It is therefore imperative to take your time before making a purchase, at least 6 months to give yourself enough time to prepare. You want this process to be as predictable as possible. You can never be ‘over prepared’.

Your preparation starts with searching for the right property, understanding your affordability and what level of financing you will require, amongst other things. Have a look at what I call the ‘Property Investment Principles’ (see link:

Credit Report

If you will require financing, it is important to know and understand your credit report. Your credit report provides a history of your financial behavior and banks will look at it to formulate an understanding of your spending patterns, debt repayment and overall affordability. Check your credit report, make sure you score is high enough to be considered for financing and that the report is clear of any impediments (no adverse findings or late payments) as this will inform whether you are a risk lend and the rate you will receive. Time to prepare will give you an opportunity to remedy any impediments on your record if you have had a few wobbly moments. Banks will certainly check this to form a view on your historical relationship with credit. Most credit record companies have a free registration system that allows to view your credit information – a good place to start: ( /

Affordability Assessment  

As a rule of thumb, banks will fund loan repayments not exceeding 30% of your gross monthly income for a primary residence.

Depending on your income and expenses, you do not want to be at the high end of that number. 20% or less is a good place to start, it will also give you a bit of breathing room if there is a change in your financial circumstances, unexpected cost that may arise or even substantial increases in interest rates. Not only is this more affordable, it will also allow you to build ‘equity’ in the property quicker – by having a bit of extra money you can make extra payments into your bond as and when you can. Also generally, spending to your maximum affordability on an investment property is not a good idea – many unexpected costs can creep up and your budget needs to be flexible enough to absorb these and even create a maintenance fund over time.

In performing your affordability assessment, the best thing you can do, is to be brutally honest with yourself and not be overly optimistic in respect of what you can afford, the related expenses (electricity, rates, levies, security etc.) and in the context of an investment property, what you can expect as rental income.

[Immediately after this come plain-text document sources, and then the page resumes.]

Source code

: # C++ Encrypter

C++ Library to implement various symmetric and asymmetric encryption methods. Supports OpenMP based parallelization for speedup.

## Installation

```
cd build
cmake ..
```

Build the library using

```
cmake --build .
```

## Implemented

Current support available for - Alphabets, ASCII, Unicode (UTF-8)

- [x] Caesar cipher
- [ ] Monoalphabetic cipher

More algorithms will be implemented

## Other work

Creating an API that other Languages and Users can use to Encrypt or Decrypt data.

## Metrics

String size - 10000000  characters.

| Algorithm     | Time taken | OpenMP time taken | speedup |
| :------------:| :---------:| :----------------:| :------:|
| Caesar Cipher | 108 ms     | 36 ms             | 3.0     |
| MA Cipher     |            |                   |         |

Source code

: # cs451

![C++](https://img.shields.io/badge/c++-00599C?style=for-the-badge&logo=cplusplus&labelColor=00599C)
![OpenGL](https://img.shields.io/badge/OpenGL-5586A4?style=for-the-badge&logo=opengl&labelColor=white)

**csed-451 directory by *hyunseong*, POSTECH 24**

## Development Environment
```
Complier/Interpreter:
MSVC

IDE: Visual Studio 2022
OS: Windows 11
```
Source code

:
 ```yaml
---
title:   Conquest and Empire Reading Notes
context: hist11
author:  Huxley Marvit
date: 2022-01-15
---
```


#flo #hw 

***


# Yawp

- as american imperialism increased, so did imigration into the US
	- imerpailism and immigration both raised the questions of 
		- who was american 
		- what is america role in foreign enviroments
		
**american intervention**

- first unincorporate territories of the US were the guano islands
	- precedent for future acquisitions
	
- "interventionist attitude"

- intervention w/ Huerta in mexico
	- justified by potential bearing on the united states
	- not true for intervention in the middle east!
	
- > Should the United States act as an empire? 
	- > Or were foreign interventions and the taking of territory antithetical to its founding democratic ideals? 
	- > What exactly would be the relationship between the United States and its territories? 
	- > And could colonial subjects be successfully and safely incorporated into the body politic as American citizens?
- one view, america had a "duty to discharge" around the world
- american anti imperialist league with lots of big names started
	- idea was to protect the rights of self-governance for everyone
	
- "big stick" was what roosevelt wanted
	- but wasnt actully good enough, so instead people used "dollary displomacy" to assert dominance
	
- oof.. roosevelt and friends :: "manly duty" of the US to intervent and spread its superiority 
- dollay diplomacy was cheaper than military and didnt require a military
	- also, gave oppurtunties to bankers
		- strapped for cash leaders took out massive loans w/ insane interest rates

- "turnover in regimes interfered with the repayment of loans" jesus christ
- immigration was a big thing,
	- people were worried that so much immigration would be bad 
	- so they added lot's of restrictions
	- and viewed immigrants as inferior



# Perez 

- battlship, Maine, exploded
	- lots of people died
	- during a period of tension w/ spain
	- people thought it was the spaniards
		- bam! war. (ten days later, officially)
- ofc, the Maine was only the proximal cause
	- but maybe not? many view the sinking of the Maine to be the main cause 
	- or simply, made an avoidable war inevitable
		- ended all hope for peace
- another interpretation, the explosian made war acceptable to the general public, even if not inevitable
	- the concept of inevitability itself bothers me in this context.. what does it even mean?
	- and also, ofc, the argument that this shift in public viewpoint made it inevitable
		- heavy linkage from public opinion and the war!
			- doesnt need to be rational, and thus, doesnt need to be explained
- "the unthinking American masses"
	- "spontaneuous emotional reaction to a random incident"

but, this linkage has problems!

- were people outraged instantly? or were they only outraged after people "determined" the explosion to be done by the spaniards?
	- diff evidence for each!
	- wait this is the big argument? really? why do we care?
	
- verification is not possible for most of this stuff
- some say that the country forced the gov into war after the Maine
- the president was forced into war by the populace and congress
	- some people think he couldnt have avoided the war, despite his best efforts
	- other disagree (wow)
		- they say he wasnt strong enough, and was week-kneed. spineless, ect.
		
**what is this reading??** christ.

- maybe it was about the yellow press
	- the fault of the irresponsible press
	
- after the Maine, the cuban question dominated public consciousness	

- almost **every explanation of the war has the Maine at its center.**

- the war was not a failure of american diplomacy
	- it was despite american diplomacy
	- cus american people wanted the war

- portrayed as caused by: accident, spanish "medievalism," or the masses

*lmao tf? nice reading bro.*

In order to help simply things and to keep a good handle on costs, create a monthly income and expenses spreadsheet detailing all your income and expenses (be honest). Include a simulation of all cost associated with the property (electricity, rates, levies, security etc.) and not just the loan repayments and for an investment property, the rent to be received (be conservative). Keep in mind that the banks will usually discount the amount to be received as rent by up to 30%, meaning if you expect rent of R5000 p/m the bank will include R3500 in your affordability calculation as a start. This does not mean you must overstate the rent to counter the discount. This will only get you into trouble further down the line and banks are likely to know where amounts have been inflated for a particular area in any event.

An income and expenses spreadsheet will also help you understand your finances better and see where you can cut out ‘unnecessary’ expenditure.

Note: Banks like predictability – KEEP your spending consistent. No erratic clubbing nights with mates or expenditure that cannot be explained.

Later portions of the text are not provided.